2014 terrorist attack in France

On 20 December 2014, a man in Joué-lès-Tours near the city of Tours in central France entered a police station and attacked officers with a knife, shouting "Allahu Akbar" and injuring three before he was shot and killed. The attack was categorised as a case of religiously inspired terrorism by Europol, and has been reported by Europol as well as mappings by CNN and AFP as inspired by the Islamic State of Iraq and the Levant (ISIL).

==Perpetrator==
The attacker was identified as Bertrand Nzohabonayo, age 20, a French citizen and former rap musician born in Burundi in 1994, he was known to the police for minor crimes but was not on any watchlist. The attacker had taken Bilal as his new name upon conversion to Islam, and had been posting Islamist material on his Facebook page, including a photograph of the black flag of the Islamic State.

In Burundi, police arrested the attacker's brother, a man with known Islamist sympathies and claimed that they had informed French authorities the previous year that both brothers should be regarded as suspect due to their extreme religious views.

==Motivation==
The Financial Times described the attack, along with the vehicle-ramming attacks on 21 December in Dijon and 22 December in Nantes as "the first ISIS-linked attacks" in France. According to The Globe and Mail, the attack was "apparently inspired by a video" circulated by ISIL calling on French Muslims to attack non-Muslims using vehicles.

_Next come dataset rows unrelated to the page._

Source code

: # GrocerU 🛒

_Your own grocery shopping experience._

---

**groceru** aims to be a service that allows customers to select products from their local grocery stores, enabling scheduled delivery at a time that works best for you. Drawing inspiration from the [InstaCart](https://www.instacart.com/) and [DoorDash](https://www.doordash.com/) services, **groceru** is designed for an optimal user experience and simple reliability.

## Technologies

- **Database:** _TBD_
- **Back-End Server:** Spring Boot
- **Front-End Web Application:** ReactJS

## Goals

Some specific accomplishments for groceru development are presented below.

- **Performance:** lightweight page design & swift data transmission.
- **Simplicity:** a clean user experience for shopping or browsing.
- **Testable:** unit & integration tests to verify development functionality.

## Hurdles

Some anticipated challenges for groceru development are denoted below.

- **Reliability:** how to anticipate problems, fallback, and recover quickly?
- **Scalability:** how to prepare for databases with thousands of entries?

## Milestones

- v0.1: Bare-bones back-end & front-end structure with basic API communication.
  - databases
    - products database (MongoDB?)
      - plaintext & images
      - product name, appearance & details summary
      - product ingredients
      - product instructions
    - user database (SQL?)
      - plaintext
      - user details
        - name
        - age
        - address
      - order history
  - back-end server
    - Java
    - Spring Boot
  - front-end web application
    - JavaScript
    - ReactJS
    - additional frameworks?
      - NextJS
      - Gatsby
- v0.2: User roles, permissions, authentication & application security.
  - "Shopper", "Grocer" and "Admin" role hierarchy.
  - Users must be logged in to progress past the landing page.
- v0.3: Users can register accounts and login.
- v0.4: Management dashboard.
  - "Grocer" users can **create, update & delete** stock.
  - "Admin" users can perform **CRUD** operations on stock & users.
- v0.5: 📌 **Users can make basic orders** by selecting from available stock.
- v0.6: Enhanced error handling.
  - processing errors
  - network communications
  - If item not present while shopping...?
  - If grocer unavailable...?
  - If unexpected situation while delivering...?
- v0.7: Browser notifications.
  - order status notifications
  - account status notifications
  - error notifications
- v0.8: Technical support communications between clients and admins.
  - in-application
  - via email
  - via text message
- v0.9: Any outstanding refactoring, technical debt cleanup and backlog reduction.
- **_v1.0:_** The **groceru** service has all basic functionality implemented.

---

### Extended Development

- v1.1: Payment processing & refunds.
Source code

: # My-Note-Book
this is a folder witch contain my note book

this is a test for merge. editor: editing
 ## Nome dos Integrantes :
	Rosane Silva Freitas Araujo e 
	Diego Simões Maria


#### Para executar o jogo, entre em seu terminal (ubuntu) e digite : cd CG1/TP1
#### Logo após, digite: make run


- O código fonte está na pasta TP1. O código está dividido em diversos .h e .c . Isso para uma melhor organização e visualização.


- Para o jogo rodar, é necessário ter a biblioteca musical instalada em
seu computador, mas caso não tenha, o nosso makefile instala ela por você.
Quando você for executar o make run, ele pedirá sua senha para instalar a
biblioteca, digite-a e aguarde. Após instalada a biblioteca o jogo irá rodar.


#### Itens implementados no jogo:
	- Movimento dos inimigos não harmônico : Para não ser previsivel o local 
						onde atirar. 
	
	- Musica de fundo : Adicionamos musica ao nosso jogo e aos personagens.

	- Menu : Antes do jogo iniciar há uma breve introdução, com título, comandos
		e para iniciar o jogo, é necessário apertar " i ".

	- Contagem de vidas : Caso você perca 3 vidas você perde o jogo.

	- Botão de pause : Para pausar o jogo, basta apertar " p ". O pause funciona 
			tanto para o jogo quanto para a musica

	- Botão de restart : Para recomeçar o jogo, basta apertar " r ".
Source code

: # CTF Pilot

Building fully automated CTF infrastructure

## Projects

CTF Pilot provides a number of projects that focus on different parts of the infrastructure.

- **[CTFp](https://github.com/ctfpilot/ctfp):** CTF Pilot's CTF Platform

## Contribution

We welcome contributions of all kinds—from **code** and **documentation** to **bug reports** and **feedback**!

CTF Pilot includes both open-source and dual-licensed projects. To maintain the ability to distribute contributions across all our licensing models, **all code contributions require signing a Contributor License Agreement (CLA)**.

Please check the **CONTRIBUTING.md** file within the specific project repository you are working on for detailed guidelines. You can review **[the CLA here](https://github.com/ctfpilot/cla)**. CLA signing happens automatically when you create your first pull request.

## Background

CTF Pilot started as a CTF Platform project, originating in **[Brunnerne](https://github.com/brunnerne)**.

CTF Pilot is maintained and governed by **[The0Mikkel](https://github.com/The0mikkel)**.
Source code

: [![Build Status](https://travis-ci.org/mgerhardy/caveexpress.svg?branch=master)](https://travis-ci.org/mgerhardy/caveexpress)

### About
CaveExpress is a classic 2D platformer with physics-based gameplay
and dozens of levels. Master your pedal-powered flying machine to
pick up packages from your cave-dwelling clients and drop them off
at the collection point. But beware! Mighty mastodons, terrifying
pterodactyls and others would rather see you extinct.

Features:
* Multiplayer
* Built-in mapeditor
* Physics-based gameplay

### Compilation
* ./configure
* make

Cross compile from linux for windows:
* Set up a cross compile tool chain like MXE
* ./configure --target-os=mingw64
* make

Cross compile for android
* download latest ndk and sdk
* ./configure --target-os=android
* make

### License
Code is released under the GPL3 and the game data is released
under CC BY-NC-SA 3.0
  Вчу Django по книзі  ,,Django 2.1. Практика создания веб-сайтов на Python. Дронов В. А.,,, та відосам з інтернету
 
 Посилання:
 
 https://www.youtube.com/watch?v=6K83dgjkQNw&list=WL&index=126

According to David C. Rapoport of the University of California, Los Angeles, these three attacks can be understood in the context of the rise of the Islamic State in Syria. "In September 2014, after the U.S. organized its airstrikes, the Islamic State’s chief spokesman called on Muslims in Western countries to find an infidel and ‘smash his head with a rock’, poison him, run him over with a car or ‘destroy his crops’. Two months later a video released in French contained virtually the same message and a series of strange 'lone wolf' attacks followed on three consecutive days, the perpetrators declaring “'God is Great' in Arabic. Three policemen were stabbed in Joué-lès-Tours, and vehicles were used to run over eleven pedestrians in Dijon and ten in Nantes."

==Aftermath==
The attack was categorised as "religiously inspired terrorism" by Europol, as reported to them by France. Following this attack, the 2014 Dijon attack and 2014 Nantes attack, which were deemed to be unrelated, the French government heightened the nation's security.